In a rare impromptu pivot on March 24, Roberts demonstrated the fruits of this approach. In Caniglia v. Strom, a case asking whether police may enter a home without a warrant to fulfill a “caretaking” role, the chief loosened his tie and set justices free to ask additional questions out of turn for the final 10 minutes of the hearing. The sky did not fall: Roberts led with a question, followed by queries from Justices Elena Kagan, Neil Gorsuch, Brett Kavanaugh and Sonia Sotomayor. If this mixed format can work on the phone, it can fly in person.
But if the justices are to conduct hearings marked by both order and spirit, they will need more time. Last May the first telephonic argument (in a trademark case) lasted 15 minutes longer than the usual 60. In November, California v. Texas, the ill-fated challenge to Obamacare, was slated for an expanded 80 minutes but ran for two hours. In this year’s March session, six mostly run-of-the-mill arguments averaged about 85 minutes.

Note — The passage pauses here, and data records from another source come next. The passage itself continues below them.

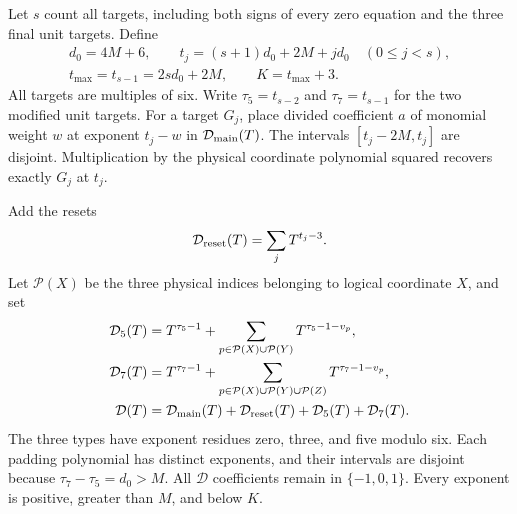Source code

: Let $s$ count all targets, including both signs of every zero
equation and the three final unit targets. Define
\begin{equation}\label{eq:affine-radix-support}
 \begin{gathered}
 d_0=4M+6,\qquad
 t_j=(s+1)d_0+2M+jd_0\quad(0\le j<s),\\
 t_{\max}=t_{s-1}=2sd_0+2M,\qquad K=t_{\max}+3.
 \end{gathered}
\end{equation}
All targets are multiples of six. Write
$\tau_5=t_{s-2}$ and $\tau_7=t_{s-1}$ for the two modified
unit targets. For a target $G_j$, place divided coefficient $a$
of monomial weight $w$ at exponent $t_j-w$ in
$\mathcal D_{\rm main}(T)$. The intervals $[t_j-2M,t_j]$
are disjoint. Multiplication by the physical coordinate
polynomial squared recovers exactly $G_j$ at $t_j$.

Add the resets
\begin{equation}\label{eq:affine-radix-resets}
 \mathcal D_{\rm reset}(T)=\sum_j T^{t_j-3}.
\end{equation}
Let $\mathcal P(X)$ be the three physical indices belonging to
logical coordinate $X$, and set
\begin{equation}\label{eq:affine-radix-padding}
 \begin{aligned}
 \mathcal D_5(T)&=T^{\tau_5-1}
       +\sum_{p\in\mathcal P(X)\cup\mathcal P(Y)}
                                      T^{\tau_5-1-v_p},\\
 \mathcal D_7(T)&=T^{\tau_7-1}
       +\sum_{p\in\mathcal P(X)\cup\mathcal P(Y)\cup\mathcal P(Z)}
                                      T^{\tau_7-1-v_p},\\
 \mathcal D(T)&=\mathcal D_{\rm main}(T)
       +\mathcal D_{\rm reset}(T)+\mathcal D_5(T)+\mathcal D_7(T).
 \end{aligned}
\end{equation}
The three types have exponent residues zero, three, and five
modulo six. Each padding polynomial has distinct exponents, and
their intervals are disjoint because $\tau_7-\tau_5=d_0>M$.
All $\mathcal D$ coefficients remain in $\{-1,0,1\}$.
Every exponent is positive, greater than $M$, and below $K$.

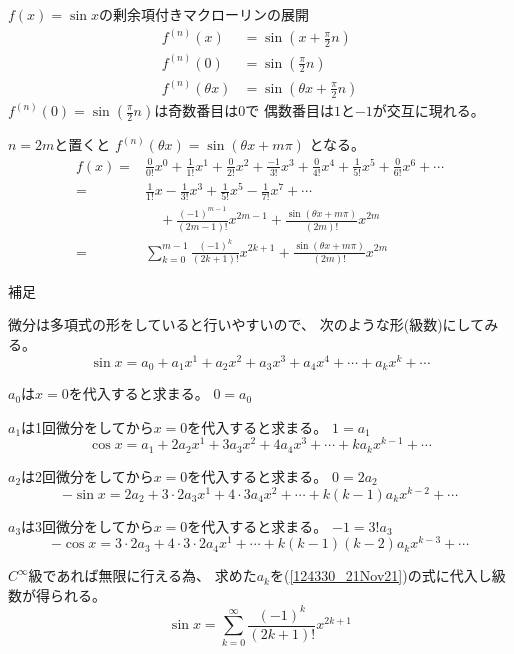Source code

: \documentclass[12pt,b5paper]{ltjsarticle}
\begin{document}
$f(x)=\sin x$の剰余項付きマクローリンの展開
\begin{align}
 f^{(n)}(x)&=\sin(x+\frac{\pi}{2}n)\\
 f^{(n)}(0)&=\sin(\frac{\pi}{2}n)\\
 f^{(n)}(\theta x)&=\sin(\theta x+\frac{\pi}{2}n)
\end{align}
$f^{(n)}(0)=\sin(\frac{\pi}{2}n)$は奇数番目は$0$で
偶数番目は$1$と$-1$が交互に現れる。

$n=2m$と置くと
$f^{(n)}(\theta x)=\sin(\theta x+m\pi)$
となる。
\begin{align}
 f(x) =& \frac{0}{0!}x^0 + \frac{1}{1!}x^1 + \frac{0}{2!}x^2
         + \frac{-1}{3!}x^3 + \frac{0}{4!}x^4 + \frac{1}{5!}x^5 + \frac{0}{6!}x^6 + \cdots \\
 =& \frac{1}{1!}x - \frac{1}{3!}x^3 + \frac{1}{5!}x^5 - \frac{1}{7!}x^7 + \cdots \nonumber\\
   & \quad + \frac{(-1)^{m-1}}{(2m-1)!}x^{2m-1} + \frac{\sin(\theta x+m\pi)}{(2m)!}x^{2m}\\
 =& \sum_{k=0}^{m-1}\frac{(-1)^k}{(2k+1)!}x^{2k+1} + \frac{\sin(\theta x+m\pi)}{(2m)!}x^{2m}
\end{align}

\hrulefill


補足

微分は多項式の形をしていると行いやすいので、
次のような形(級数)にしてみる。
\begin{equation}
 \sin x = a_0 + a_1x^1 + a_2x^2 + a_3x^3 + a_4x^4 + \cdots + a_kx^k + \cdots\label{124330_21Nov21}
\end{equation}

$a_0$は$x=0$を代入すると求まる。
$0=a_0$

$a_1$は1回微分をしてから$x=0$を代入すると求まる。
$1 = a_1$
\begin{equation}
 \cos x = a_1 + 2a_2x^1 + 3a_3x^2 + 4a_4x^3 + \cdots + ka_kx^{k-1} + \cdots
\end{equation}

$a_2$は2回微分をしてから$x=0$を代入すると求まる。
$0 = 2a_2$
\begin{equation}
 -\sin x = 2a_2 + 3\cdot 2a_3x^1 + 4\cdot 3a_4x^2 + \cdots + k(k-1)a_kx^{k-2} + \cdots
\end{equation}


$a_3$は3回微分をしてから$x=0$を代入すると求まる。
$-1 = 3!a_3$
\begin{equation}
 -\cos x = 3\cdot 2a_3 + 4\cdot 3\cdot 2a_4x^1 + \cdots + k(k-1)(k-2)a_kx^{k-3} + \cdots
\end{equation}

$C^{\infty}$級であれば無限に行える為、
求めた$a_k$を(\ref{124330_21Nov21})の式に代入し級数が得られる。
\begin{equation}
 \sin x = \sum_{k=0}^{\infty}\frac{(-1)^k}{(2k+1)!}x^{2k+1}
\end{equation}
\end{document}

For its first six decades, the court imposed no time limit on oral arguments; hearings went on for days. In 1849, a four-hour cap was introduced, tightened in 1920 to two hours. In 1928, Chief Justice Charles Evans Hughes lamented that too much time is “unavoidably wasted … listening to futile discussion.” And since 1970, the crisp one-hour limit has governed all but a few particularly complex or high-profile cases.
As things slowly return to normal, the court should stay flexible and open-minded. Keeping live audio, a long-overdue way to give the public access to its hearings, is a no-brainer. Formalizing a de facto lengthening of oral arguments to 90 or so minutes to accommodate an improved format would hardly be a revolutionary move (and might appeal to the originalists on the bench). The justices are not pressed for time: Whereas the court reviewed 150 cases a year as recently as the 1980s, they have heard only around 60 in recent terms.
The Supreme Court is famously resistant to change. But when the justices finally slide into their high-backed leather chairs behind the bowed bench, they should not miss the opportunity to reform their practices.